ISLAMABAD - Federal Minister for Finance and Revenue Muhammad Aurangzeb on Thursday said that massive enforcement crackdown against tax evasion and tax fraud has been planned and would be implemented in coming weeks, as the government has projected tax leakage worth of Rs7 trillion.
Addressing a press conference here, the minister said that sales tax evasion by companies is Rs3.4 trillion, almost 50 percent, of the total tax leakage of Rs7 trillion in the economy as estimated by the government’s study. The tax evasion can be gauged from the fact that only 14 per cent of 300,000 manufacturers liable to be registered are registered with the tax net. Many of the registered entities are also involved in misreporting of turnover, excess input tax claim and use of fake and flying invoices, he added.
He further said that the government would increase the tax to GDP ratio. The burden of taxation, which primarily fell on the salaried and manufacturing class, has now to be taken evenly. Giving details, he informed that income tax evasion was worth Rs1.3 trillion, with a total overall leakage close to Rs7 trillion. “If you see, almost 50pc of that is sales tax evasion,” he pointed out. “The Rs3.4 trillion — roughly 50pc of that — is sales tax evasion. Lack of registration was a major reason behind the tax fraud, citing that only 14pc of companies were registered, he added.
“Let’s come to the next category, which is tax frauds — the first one is misreporting of turnover and input claim,” he stressed. “These companies claim a high ratio of input tax so the tax payment can be reduced.” He said that companies issued “fake invoices” of supplies, adding that companies also failed to report the “agency function” where they need to report that tax to the government. And that is a big role and it results in a betrayal of the trust and trustee function that you have as a company,“ he added. The sales tax in Pakistan is collected in VAT mode as per best international practices. Under this mode trust is reposed in business entities for collection of sales tax from the buyers. It has been observed that this trust is being breached at massive scale.
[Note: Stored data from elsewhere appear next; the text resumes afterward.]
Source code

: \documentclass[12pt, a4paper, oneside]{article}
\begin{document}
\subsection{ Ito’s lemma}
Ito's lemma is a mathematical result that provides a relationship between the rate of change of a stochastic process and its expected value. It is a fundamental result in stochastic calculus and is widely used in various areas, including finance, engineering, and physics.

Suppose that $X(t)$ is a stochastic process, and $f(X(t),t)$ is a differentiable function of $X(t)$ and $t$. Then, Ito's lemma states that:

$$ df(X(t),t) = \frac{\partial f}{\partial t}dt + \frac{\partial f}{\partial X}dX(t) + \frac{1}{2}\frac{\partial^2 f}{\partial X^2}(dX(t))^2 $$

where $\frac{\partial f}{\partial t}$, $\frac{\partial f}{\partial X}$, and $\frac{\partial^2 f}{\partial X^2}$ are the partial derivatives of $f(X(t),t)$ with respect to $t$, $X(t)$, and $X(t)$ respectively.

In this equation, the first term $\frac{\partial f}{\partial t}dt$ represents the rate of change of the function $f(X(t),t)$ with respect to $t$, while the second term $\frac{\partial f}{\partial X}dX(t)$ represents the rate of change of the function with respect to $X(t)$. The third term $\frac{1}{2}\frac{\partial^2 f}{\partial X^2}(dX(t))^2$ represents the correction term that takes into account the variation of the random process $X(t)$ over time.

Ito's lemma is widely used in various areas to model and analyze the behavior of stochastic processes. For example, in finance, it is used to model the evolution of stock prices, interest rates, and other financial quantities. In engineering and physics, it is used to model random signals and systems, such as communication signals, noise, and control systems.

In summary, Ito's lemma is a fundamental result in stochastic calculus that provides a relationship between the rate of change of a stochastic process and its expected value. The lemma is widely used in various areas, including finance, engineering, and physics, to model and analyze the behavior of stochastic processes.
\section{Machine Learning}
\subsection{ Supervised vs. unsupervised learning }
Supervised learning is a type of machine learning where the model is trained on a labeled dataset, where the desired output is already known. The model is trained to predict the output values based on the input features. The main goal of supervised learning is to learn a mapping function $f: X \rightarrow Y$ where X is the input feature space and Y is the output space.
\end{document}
The Finance-Minister shared the findings of the study pertaining to iron & steel, cement, beverages, batteries and cement sectors.
It has been found that the malpractices prevail all across the business sectors. It was also observed that majority of the entities are claiming input tax in-excess of industrial benchmarks and best industrial practices.
In iron & steel, it was observed that out of the 33 large businesses engaged in iron & steel sector, representing more than 50% of total reported sales, were found in evasion of sales tax by claiming excess input tax of Rs29 billion. The major source of fake and dubious input tax is claim on the purchase of scrap metal and coal. The study of the 6 active cases across the battery sector, representing 99% of total reported sales reveals that a major part of this sector has claimed excess input tax adjustment of Rs11 billion than best practices within the industry. The major source of fake and dubious input tax is claim on the purchase of lead. The study of the 19 active cases across the cement sector, reveals that a part of the sector has claimed excess input tax adjustment of Rs18 billion in FY23-24 than best practices within the industry. The major source of fake and dubious input tax is claim on the purchase of coal.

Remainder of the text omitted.